Tunisia is a case in point. Already in 2011, the country’s leading Islamic party, Ennahda, featured numerous women candidates in the election, and following a political crisis last year it negotiated a peaceful handover to a caretaker government that led the country to yesterday’s election.

Tunisia’s new leading political force, Nidaa Tounes, may have gained as many as 80 seats in the 217-seat parliament. It describes itself as a ‘modernist’ party. It unites secular politicians of various stripes, including labor union members, or former officials of the regime of president Zine el-Abidine Ben Ali. The leader of the party, the 87-year old Beji Caid el-Sebsi (who served as interim prime minister in 2011) had a long political career prior to the revolution, including an ambassadorship in Berlin after Ben Ali’s ascent to power.
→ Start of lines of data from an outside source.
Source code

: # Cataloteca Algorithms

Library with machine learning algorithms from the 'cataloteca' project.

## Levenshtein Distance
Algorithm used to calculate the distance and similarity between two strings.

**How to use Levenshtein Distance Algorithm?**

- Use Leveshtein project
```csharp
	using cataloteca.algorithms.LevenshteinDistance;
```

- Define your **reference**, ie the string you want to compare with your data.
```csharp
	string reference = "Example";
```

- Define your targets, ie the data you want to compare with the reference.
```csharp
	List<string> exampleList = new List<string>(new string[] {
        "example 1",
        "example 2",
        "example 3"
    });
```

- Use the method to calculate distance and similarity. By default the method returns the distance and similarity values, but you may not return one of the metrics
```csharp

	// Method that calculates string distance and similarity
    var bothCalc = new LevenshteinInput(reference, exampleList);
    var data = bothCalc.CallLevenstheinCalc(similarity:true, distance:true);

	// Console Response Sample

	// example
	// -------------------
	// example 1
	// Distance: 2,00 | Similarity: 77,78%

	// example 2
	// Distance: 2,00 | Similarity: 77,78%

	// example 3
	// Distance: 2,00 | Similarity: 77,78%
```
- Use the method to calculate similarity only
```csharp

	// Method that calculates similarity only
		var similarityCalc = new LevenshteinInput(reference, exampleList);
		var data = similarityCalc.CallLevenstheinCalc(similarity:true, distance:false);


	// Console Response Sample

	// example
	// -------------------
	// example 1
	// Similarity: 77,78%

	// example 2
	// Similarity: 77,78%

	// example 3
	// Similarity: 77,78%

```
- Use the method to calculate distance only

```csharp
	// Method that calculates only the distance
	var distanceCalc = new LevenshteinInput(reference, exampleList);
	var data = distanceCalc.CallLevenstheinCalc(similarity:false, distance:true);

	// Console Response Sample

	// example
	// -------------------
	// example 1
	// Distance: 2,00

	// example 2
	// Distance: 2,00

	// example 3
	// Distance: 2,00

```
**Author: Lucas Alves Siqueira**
2. Don’t expect radical economic reforms.

For those who feared that democratization in the MENA region could bring about theocracy and extremism, the status-quo nature of Nidaa Tounes is probably good news. At the same time, however, it seems unlikely that the party, whose sympathizers largely overlap with those of the country’s influential labor unions, will bring about the deep institutional and economic changes that Tunisia needs in order to extend access to economic opportunity to ordinary Tunisians by dismantling Byzantine red tape and corruption and freeing up its economy.

For example, while it is certainly praiseworthy that the party has promised to improve the economic situation of women, one should worry that it plans to do so by what are likely to be popular yet ineffective measures: creating a new government bureau fighting discrimination, investing in social housing for young female workers, and extending statutory maternity leave.

More importantly, in many areas the exact economic platform of Nidaa Tounes remains blurry. The party promises to foster consensus among the government, civil society, labor unions, and employers. It also promised to cut public spending – in part by reforming the system of fuel subsidies – increase industrial exports and promote industries with high value added, most notably hi-tech and renewable energy, and to subsidize economic development in poorer regions by an amount of 50 billion dinars ($28 billion) over the next five years, 30 billion of which would be coming from the public budget.

Heavy on clichés and light on specifics, these promises are reminiscent of electoral manifestos of social democratic parties of Europe. Regardless of whether that would be a good thing under normal circumstances, what Tunisia needs now is a bold agenda of economic liberalization, as well as a Leszek Balcerowicz-like figure to implement it. With a mushy economic program and Mahmoud Ben Romdhane – former deputy head of Tunisia’s ex-communist party, Ettajdid –as the key economic policy figure on the party, Nidaa Tounes offers neither.